自然と人の手が生み出す美。瑞雲庵で「生き続けるもの」展が開催へ

瑞雲庵で展覧会「生き続けるもの」が開催される。歴史ある空間で、素材と手仕事が融合した作品が展示され、人と自然がともにつくり出す新しい芸術のかたちを提示する。会期は10月25日〜11月24日。

辻大輝の作品

 公益財団法人西枝財団による「瑞雲庵における若手創造支援事業」の一環として、展覧会「生き続けるもの」が10月25日〜11月24日の会期で開催される。

 本展は、瑞雲庵という歴史的な空間を舞台に、人の手や自然物の特性を活かした作品を展示するもの。

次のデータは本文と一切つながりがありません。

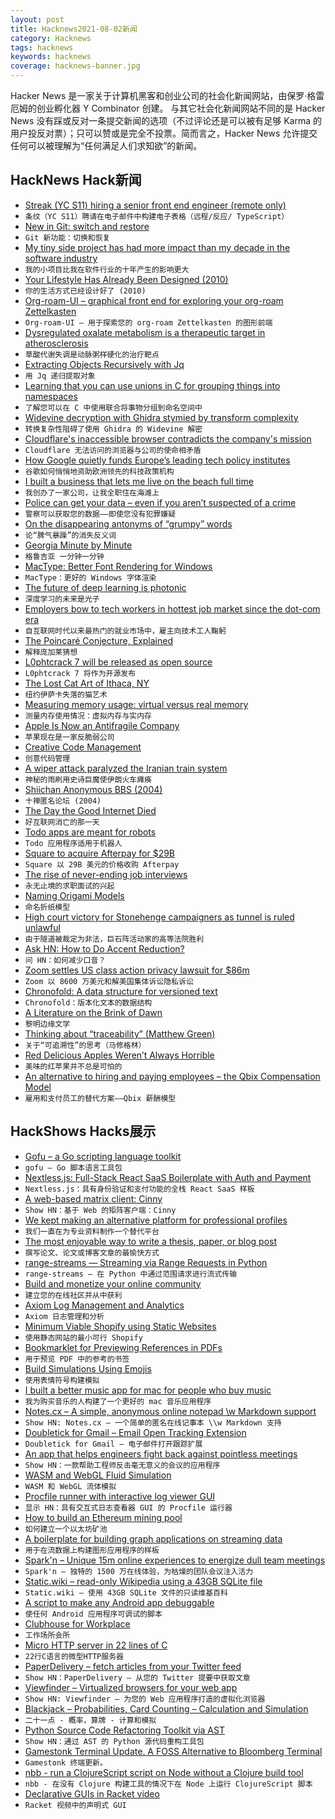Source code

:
 ```yaml
---
layout: post
title: Hacknews2021-08-02新闻
category: Hacknews
tags: hacknews
keywords: hacknews
coverage: hacknews-banner.jpg
---
```


Hacker News 是一家关于计算机黑客和创业公司的社会化新闻网站，由保罗·格雷厄姆的创业孵化器 Y Combinator 创建。
与其它社会化新闻网站不同的是 Hacker News 没有踩或反对一条提交新闻的选项（不过评论还是可以被有足够 Karma 的用户投反对票）；只可以赞或是完全不投票。简而言之，Hacker News 允许提交任何可以被理解为“任何满足人们求知欲”的新闻。

## HackNews Hack新闻


- [Streak (YC S11) hiring a senior front end engineer (remote only)](https://www.streak.com/careers/product-engineer)
- `条纹（YC S11）聘请在电子邮件中构建电子表格（远程/反应/ TypeScript）`
- [New in Git: switch and restore](https://www.banterly.net/2021/07/31/new-in-git-switch-and-restore/)
- `Git 新功能：切换和恢复`
- [My tiny side project has had more impact than my decade in the software industry](https://mike.zwobble.org/2021/08/side-projects-vs-industry/)
- `我的小项目比我在软件行业的十年产生的影响更大`
- [Your Lifestyle Has Already Been Designed (2010)](https://www.raptitude.com/2010/07/your-lifestyle-has-already-been-designed/)
- `你的生活方式已经设计好了 (2010)`
- [Org-roam-UI – graphical front end for exploring your org-roam Zettelkasten](https://github.com/org-roam/org-roam-ui)
- `Org-roam-UI – 用于探索您的 org-roam Zettelkasten 的图形前端`
- [Dysregulated oxalate metabolism is a therapeutic target in atherosclerosis](https://www.cell.com/cell-reports/fulltext/S2211-1247(21)00833-0)
- `草酸代谢失调是动脉粥样硬化的治疗靶点`
- [Extracting Objects Recursively with Jq](https://til.simonwillison.net/jq/extracting-objects-recursively)
- `用 Jq 递归提取对象`
- [Learning that you can use unions in C for grouping things into namespaces](https://utcc.utoronto.ca/~cks/space/blog/programming/CUnionsForNamespaces)
- `了解您可以在 C 中使用联合将事物分组到命名空间中`
- [Widevine decryption with Ghidra stymied by transform complexity](https://github.com/Satsuoni/widevine-l3-guesser)
- `转换复杂性阻碍了使用 Ghidra 的 Widevine 解密`
- [Cloudflare's inaccessible browser contradicts the company's mission](https://mwcampbell.github.io/cloudflare-browser-isolation-letter/)
- `Cloudflare 无法访问的浏览器与公司的使命相矛盾`
- [How Google quietly funds Europe’s leading tech policy institutes](https://www.newstatesman.com/business/sectors/2021/07/how-google-quietly-funds-europe-s-leading-tech-policy-institutes)
- `谷歌如何悄悄地资助欧洲领先的科技政策机构`
- [I built a business that lets me live on the beach full time](https://www.expatsoftware.com/Articles/guy-on-the-beach-with-a-laptop.html)
- `我创办了一家公司，让我全职住在海滩上`
- [Police can get your data – even if you aren’t suspected of a crime](https://www.vox.com/recode/22565926/police-law-enforcement-data-warrant)
- `警察可以获取您的数据——即使您没有犯罪嫌疑`
- [On the disappearing antonyms of “grumpy” words](https://lithub.com/kempt-couth-ruth-on-the-disappearing-antonyms-of-grumpy-words/)
- `论“脾气暴躁”的消失反义词`
- [Georgia Minute by Minute](http://riowang.blogspot.com/2021/06/georgia-minute-by-minute.html)
- `格鲁吉亚 一分钟一分钟`
- [MacType: Better Font Rendering for Windows](https://github.com/snowie2000/mactype)
- `MacType：更好的 Windows 字体渲染`
- [The future of deep learning is photonic](https://spectrum.ieee.org/the-future-of-deep-learning-is-photonic)
- `深度学习的未来是光子`
- [Employers bow to tech workers in hottest job market since the dot-com era](https://www.latimes.com/business/story/2021-07-31/employers-bow-down-to-tech-workers-in-hottest-job-market)
- `自互联网时代以来最热门的就业市场中，雇主向技术工人鞠躬`
- [The Poincaré Conjecture, Explained](https://www.privatdozent.co/p/the-poincare-conjecture)
- `解释庞加莱猜想`
- [L0phtcrack 7 will be released as open source](https://twitter.com/dildog/status/1421830165911556099)
- `L0phtcrack 7 将作为开源发布`
- [The Lost Cat Art of Ithaca, NY](https://www.lostcatithaca.com/map/)
- `纽约伊萨卡失落的猫艺术`
- [Measuring memory usage: virtual versus real memory](https://lemire.me/blog/2021/07/29/measuring-memory-usage-virtual-versus-real-memory/)
- `测量内存使用情况：虚拟内存与实内存`
- [Apple Is Now an Antifragile Company](https://tidbits.com/2021/07/30/apple-is-now-an-antifragile-company/)
- `苹果现在是一家反脆弱公司`
- [Creative Code Management](https://www.bit-101.com/blog/2021/08/creative-code-management/)
- `创意代码管理`
- [A wiper attack paralyzed the Iranian train system](https://labs.sentinelone.com/meteorexpress-mysterious-wiper-paralyzes-iranian-trains-with-epic-troll/)
- `神秘的雨刷用史诗巨魔使伊朗火车瘫痪`
- [Shiichan Anonymous BBS (2004)](https://wakaba.c3.cx/shii/shiichan)
- `十禅匿名论坛 (2004)`
- [The Day the Good Internet Died](https://www.theringer.com/2021/7/21/22586870/google-reader-ode-end-of-the-good-internet)
- `好互联网消亡的那一天`
- [Todo apps are meant for robots](https://blog.frantic.im/all/todo-apps-are-meant-for-robots/)
- `Todo 应用程序适用于机器人`
- [Square to acquire Afterpay for $29B](https://squareup.com/us/en/press/square-announces-plans-to-acquire-afterpay)
- `Square 以 29B 美元的价格收购 Afterpay`
- [The rise of never-ending job interviews](https://www.bbc.com/worklife/article/20210727-the-rise-of-never-ending-job-interviews)
- `永无止境的求职面试的兴起`
- [Naming Origami Models](https://origami.kosmulski.org/blog/2021-08-01-origami-model-naming)
- `命名折纸模型`
- [High court victory for Stonehenge campaigners as tunnel is ruled unlawful](https://www.theguardian.com/uk-news/2021/jul/30/high-court-victory-for-stonehenge-campaigners-as-tunnel-is-ruled-unlawful)
- `由于隧道被裁定为非法，巨石阵活动家的高等法院胜利`
- [Ask HN: How to Do Accent Reduction?](item?id=28032071)
- `问 HN：如何减少口音？`
- [Zoom settles US class action privacy lawsuit for $86m](https://www.bbc.com/news/business-58050391)
- `Zoom 以 8600 万美元和解美国集体诉讼隐私诉讼`
- [Chronofold: A data structure for versioned text](https://arxiv.org/abs/2002.09511)
- `Chronofold：版本化文本的数据结构`
- [A Literature on the Brink of Dawn](https://www.theparisreview.org/blog/2021/07/30/a-literature-on-the-brink-of-dawn/)
- `黎明边缘文学`
- [Thinking about “traceability” (Matthew Green)](https://blog.cryptographyengineering.com/2021/08/01/thinking-about-traceability/)
- `关于“可追溯性”的思考（马修格林）`
- [Red Delicious Apples Weren’t Always Horrible](https://newengland.com/today/food/red-delicious-apple/)
- `美味的红苹果并不总是可怕的`
- [An alternative to hiring and paying employees – the Qbix Compensation Model](https://qbix.com/blog/2016/11/17/properly-valuing-contributions/)
- `雇用和支付员工的替代方案——Qbix 薪酬模型`


## HackShows Hacks展示

- [ Gofu – a Go scripting language toolkit](https://github.com/codr7/gofu)
- `gofu – Go 脚本语言工具包`
- [ Nextless.js: Full-Stack React SaaS Boilerplate with Auth and Payment](https://nextlessjs.com)
- `Nextless.js：具有身份验证和支付功能的全栈 React SaaS 样板`
- [ A web-based matrix client: Cinny](https://github.com/ajbura/cinny/releases/tag/v1.0.0)
- `Show HN：基于 Web 的矩阵客户端：Cinny`
- [ We kept making an alternative platform for professional profiles](https://read.cv/cv/B3N1GcOjWapaIZy8pNkV)
- `我们一直在为专业资料制作一个替代平台`
- [ The most enjoyable way to write a thesis, paper, or blog post](https://www.monsterwriter.app/)
- `撰写论文、论文或博客文章的最愉快方式`
- [ range-streams — Streaming via Range Requests in Python](https://github.com/lmmx/range-streams)
- `range-streams — 在 Python 中通过范围请求进行流式传输`
- [ Build and monetize your online community](https://discoflip.com)
- `建立您的在线社区并从中获利`
- [ Axiom Log Management and Analytics](https://axiom.co)
- `Axiom 日志管理和分析`
- [ Minimum Viable Shopify using Static Websites](https://perspect.com/demo)
- `使用静态网站的最小可行 Shopify`
- [ Bookmarklet for Previewing References in PDFs](https://github.com/belinghy/PDFRefPreview)
- `用于预览 PDF 中的参考的书签`
- [ Build Simulations Using Emojis](https://simoji.pub/index.html#example%20fire)
- `使用表情符号构建模拟`
- [ I built a better music app for mac for people who buy music](https://brushedtype.co/doppler/)
- `我为购买音乐的人构建了一个更好的 mac 音乐应用程序`
- [ Notes.cx – A simple, anonymous online notepad \w Markdown support](https://notes.cx/)
- `Show HN: Notes.cx – 一个简单的匿名在线记事本 \\w Markdown 支持`
- [ Doubletick for Gmail – Email Open Tracking Extension](https://www.getdoubletick.com)
- `Doubletick for Gmail – 电子邮件打开跟踪扩展`
- [ An app that helps engineers fight back against pointless meetings](https://github.com/syncfast/clockwise)
- `Show HN：一款帮助工程师反击毫无意义的会议的应用程序`
- [ WASM and WebGL Fluid Simulation](https://birchlabs.co.uk/liquidfun-wasm/)
- `WASM 和 WebGL 流体模拟`
- [ Procfile runner with interactive log viewer GUI](https://exo.deref.io/)
- `显示 HN：具有交互式日志查看器 GUI 的 Procfile 运行器`
- [ How to build an Ethereum mining pool](https://github.com/Mining-DAO/docs/blob/master/ethereum-mining-pool-howto.md)
- `如何建立一个以太坊矿池`
- [ A boilerplate for building graph applications on streaming data](https://github.com/memgraph/example-streaming-app)
- `用于在流数据上构建图形应用程序的样板`
- [ Spark'n – Unique 15m online experiences to energize dull team meetings](https://sparkn.ai)
- `Spark'n – 独特的 1500 万在线体验，为枯燥的团队会议注入活力`
- [ Static.wiki – read-only Wikipedia using a 43GB SQLite file](http://static.wiki/)
- `Static.wiki – 使用 43GB SQLite 文件的只读维基百科`
- [ A script to make any Android app debuggable](https://github.com/julKali/makeDebuggable)
- `使任何 Android 应用程序可调试的脚本`
- [ Clubhouse for Workplace](https://www.brewbreak.chat/)
- `工作场所会所`
- [ Micro HTTP server in 22 lines of C](https://twitter.com/ilyakurdyukov/status/1421349901720510465)
- `22行C语言的微型HTTP服务器`
- [ PaperDelivery – fetch articles from your Twitter feed](https://paperdelivery.co/)
- `Show HN：PaperDelivery – 从您的 Twitter 提要中获取文章`
- [ Viewfinder – Virtualized browsers for your web app](https://github.com/i5ik/ViewFinder)
- `Show HN: Viewfinder – 为您的 Web 应用程序打造的虚拟化浏览器`
- [ Blackjack – Probabilities, Card Counting – Calculation and Simulation](https://easylang.online/apps/tut_blackj.html)
- `二十一点 - 概率，算牌 - 计算和模拟`
- [ Python Source Code Refactoring Toolkit via AST](https://github.com/isidentical/refactor)
- `Show HN：通过 AST 的 Python 源代码重构工具包`
- [ Gamestonk Terminal Update. A FOSS Alternative to Bloomberg Terminal](item?id=28026443)
- `Gamestonk 终端更新。`
- [ nbb - run a ClojureScript script on Node without a Clojure build tool](https://github.com/borkdude/nbb)
- `nbb - 在没有 Clojure 构建工具的情况下在 Node 上运行 ClojureScript 脚本`
- [ Declarative GUIs in Racket video](https://www.youtube.com/watch?v=AXJ9tTVGDwU)
- `Racket 视频中的声明式 GUI`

展覧会を企画したのは、関西の若手作家とともに様々な展覧会を手がけるなど、若手クリエイターの活動支援に力を入れている磨田花朗だ。

 今回の展覧会には、築山有城、北浦和也、鈴木大晴、森本菜南、辻大輝ら5名のアーティストが参加する。素材と人の手を通じて制作された作品は、瑞雲庵という空間が長年にわたって蓄積してきた変化と調和を反映し、人と自然が織り成す美の本質に迫る。

 例えば築山は、木材や金属など多様な素材を用い、素材と対話するように作品を制作する。その作品は、日常のなかに隠れた新たな発見を促し、物事を違う角度からとらえる視点を提供する。また、北浦は、木材を使用したユーモラスな彫刻で知られ、木の温もりを活かしながら、トーテムポールのように組み合わされた複数のモチーフを用いる独自のスタイルを展開している。

築山有城の作品
北浦和也の作品

 鈴木は、糸を自ら染め、手作業で織り上げた平面作品を展示する。その作品は、一本一本の糸に込められた手の感触が美しく、時間の流れや記憶を感じさせるものだ。森本は、動物の足やお尻などの部分に焦点を当てた陶芸作品を制作し、手で造形をコントロールしつつ、窯での焼成過程を自然に委ねる技法を駆使している。辻は、デジタルではなくアナログの手法にこだわり、映像という素材を人の力でどう変容させるかを探求するインスタレーション作品を発表している。

鈴木大晴の作品
森本菜南の作品
辻大輝の作品

 各アーティストが手掛ける作品と瑞雲庵の空間が相互に響き合い、人と自然が織り成す創造のプロセスが展覧会全体に広がる。瑞雲庵が持つ時間の流れと変容の美しさを背景に、素材と手作業が生み出す新しい表現の可能性を感じ取ってほしい。